Radical Philosophy Review
- Discipline: Philosophy
- Language: English
- Edited by: Harry van der Linden

Publication details
- History: 1998–present
- Publisher: Philosophy Documentation Center (United States)
- Frequency: Biannual

Standard abbreviations
- ISO 4: Radic. Philos. Rev.

Indexing
- ISSN: 1388-4441 (print) 1569-1659 (web)
- LCCN: sn99-44002
- OCLC no.: 40662036

Links
- Journal homepage; Online access;

= Radical Philosophy Review =

The Radical Philosophy Review is a peer-reviewed academic journal sponsored by the Radical Philosophy Association.
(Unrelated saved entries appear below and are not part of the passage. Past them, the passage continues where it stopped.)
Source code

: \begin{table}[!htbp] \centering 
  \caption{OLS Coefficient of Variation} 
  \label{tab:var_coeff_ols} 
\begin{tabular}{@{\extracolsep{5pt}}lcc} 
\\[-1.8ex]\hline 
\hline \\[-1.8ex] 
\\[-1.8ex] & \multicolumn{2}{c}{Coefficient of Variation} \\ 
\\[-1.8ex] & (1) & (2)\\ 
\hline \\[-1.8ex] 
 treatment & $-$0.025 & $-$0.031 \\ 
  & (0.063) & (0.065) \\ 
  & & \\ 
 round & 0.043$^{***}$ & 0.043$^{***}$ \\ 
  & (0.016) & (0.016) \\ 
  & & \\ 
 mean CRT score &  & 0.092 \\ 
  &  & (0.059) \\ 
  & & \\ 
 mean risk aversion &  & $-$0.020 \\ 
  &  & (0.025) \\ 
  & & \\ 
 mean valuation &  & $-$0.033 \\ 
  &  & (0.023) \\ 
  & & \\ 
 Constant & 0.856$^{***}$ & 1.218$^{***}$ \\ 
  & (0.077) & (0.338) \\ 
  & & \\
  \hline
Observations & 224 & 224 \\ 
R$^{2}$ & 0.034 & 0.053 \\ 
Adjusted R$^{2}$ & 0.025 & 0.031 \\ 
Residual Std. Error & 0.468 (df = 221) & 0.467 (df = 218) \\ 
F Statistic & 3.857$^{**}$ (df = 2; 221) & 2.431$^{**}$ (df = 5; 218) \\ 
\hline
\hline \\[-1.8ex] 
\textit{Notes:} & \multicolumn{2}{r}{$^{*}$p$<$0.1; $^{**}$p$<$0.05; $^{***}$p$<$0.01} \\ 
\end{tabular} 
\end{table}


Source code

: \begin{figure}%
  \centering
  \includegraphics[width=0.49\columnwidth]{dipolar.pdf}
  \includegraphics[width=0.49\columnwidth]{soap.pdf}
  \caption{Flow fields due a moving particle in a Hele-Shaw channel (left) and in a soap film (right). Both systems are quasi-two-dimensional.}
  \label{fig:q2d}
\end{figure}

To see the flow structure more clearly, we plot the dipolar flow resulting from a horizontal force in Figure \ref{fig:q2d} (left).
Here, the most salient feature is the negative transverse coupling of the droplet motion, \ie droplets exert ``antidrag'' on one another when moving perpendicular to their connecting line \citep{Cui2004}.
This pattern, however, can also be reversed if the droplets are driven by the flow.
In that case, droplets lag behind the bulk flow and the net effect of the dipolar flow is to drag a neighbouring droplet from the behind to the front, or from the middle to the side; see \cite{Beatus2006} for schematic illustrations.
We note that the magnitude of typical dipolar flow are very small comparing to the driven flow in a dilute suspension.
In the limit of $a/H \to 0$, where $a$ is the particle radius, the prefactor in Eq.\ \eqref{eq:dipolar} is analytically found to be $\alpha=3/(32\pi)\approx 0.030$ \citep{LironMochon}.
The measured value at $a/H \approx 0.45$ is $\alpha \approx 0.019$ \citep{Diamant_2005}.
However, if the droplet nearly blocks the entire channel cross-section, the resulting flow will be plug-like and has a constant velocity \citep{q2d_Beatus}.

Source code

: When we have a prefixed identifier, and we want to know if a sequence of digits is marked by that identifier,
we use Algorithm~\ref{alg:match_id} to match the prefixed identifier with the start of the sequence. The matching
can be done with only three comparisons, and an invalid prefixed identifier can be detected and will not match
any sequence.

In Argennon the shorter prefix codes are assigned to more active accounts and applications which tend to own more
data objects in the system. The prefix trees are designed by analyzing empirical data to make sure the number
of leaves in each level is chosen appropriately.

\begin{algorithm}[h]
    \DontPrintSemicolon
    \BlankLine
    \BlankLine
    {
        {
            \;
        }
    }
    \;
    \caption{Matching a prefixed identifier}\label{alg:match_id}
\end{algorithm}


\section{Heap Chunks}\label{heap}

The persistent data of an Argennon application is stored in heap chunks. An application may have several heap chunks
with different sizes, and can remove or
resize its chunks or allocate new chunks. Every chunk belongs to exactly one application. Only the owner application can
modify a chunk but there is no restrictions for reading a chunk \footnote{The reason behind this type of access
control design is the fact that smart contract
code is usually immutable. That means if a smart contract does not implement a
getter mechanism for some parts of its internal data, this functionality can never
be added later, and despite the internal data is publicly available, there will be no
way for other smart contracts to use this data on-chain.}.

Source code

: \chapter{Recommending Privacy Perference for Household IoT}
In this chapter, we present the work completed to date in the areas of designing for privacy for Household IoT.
It was established in 1998 and all issues are available online. The journal is published by the Philosophy Documentation Center.

== Content ==
The Radical Philosophy Review contains articles focusing on the discussion of fundamental social change. It promotes the idea that society should be built on cooperation rather than competition, and that social decision-making should be governed by democratic procedures.

On occasion, the journal publishes special issues or special sections focusing on a particular social or political issue. Past topics include NATO's war in Yugoslavia, the Second Intifada, radical theories and religion, and biopolitics and racism.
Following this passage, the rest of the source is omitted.